It’s no secret that Bulgaria’s property market was over-hyped, over-priced and over-sold, but did you know that there are actually still pockets of the country where it still makes sound investment sense to buy a property?
We’re mainly talking about Sofia, the capital of Bulgaria where the government currently has significant infrastructure investment plans, and where business is continuing to boom.
Sofia benefited from the fact that it was starting from a low base point in property pricing terms – and it advanced significantly as all the hype flowed about Bulgaria’s real estate prospects. But now that the nation has been impacted by the credit crunch and an undermined economy, so prices are falling in the capital and it’s possible to find bargain basement property in Bulgaria’s Sofia that may make a sound investment for the future.
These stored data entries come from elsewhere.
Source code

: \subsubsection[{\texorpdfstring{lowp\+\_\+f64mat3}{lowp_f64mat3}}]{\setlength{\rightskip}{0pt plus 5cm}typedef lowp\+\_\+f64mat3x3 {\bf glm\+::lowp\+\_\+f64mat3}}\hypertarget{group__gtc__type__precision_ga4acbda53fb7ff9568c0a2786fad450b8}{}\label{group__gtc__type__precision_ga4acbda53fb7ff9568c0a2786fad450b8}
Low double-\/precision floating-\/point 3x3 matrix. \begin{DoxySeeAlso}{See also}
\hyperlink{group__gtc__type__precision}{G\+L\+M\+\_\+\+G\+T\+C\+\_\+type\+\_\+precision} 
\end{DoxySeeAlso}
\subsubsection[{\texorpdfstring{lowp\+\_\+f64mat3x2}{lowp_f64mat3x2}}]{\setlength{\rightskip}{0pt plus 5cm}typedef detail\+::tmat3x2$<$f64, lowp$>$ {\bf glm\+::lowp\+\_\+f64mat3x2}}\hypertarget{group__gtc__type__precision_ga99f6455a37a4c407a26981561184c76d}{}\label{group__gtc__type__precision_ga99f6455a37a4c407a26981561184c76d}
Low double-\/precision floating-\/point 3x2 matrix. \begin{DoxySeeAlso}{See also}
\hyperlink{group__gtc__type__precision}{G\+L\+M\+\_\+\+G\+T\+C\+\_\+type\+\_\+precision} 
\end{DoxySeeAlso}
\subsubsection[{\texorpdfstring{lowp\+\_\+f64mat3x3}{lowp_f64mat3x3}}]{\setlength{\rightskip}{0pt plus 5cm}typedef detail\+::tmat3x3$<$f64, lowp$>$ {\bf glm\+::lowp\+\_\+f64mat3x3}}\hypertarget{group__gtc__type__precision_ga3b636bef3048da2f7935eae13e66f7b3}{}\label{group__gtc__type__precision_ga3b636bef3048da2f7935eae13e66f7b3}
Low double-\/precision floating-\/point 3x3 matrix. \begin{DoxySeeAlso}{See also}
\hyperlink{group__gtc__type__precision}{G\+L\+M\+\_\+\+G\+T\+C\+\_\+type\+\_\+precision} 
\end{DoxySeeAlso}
Bulgarian banks are not lending, anyone who wants to get on the property ladder or advance their home ownership status in the nation is struggling to secure finance. The situation mirrors that in multiple nations throughout the world. Naturally this has significantly undermined the property market across Bulgaria, but it seems that the capital city has been particularly impacted.
Property prices in Sofia have fallen by as much as 20% since November 2008 according to DeltaNews, with the districts of Lulin, Nadezhda and Levski most acutely impacted. But opinion about the future direction of the market is notably divided. Some agents believe that there is room for a further 20% reduction, whilst others point out that there remains intensive demand for accommodation which should result in a normalisation and a return to strength in the near-term.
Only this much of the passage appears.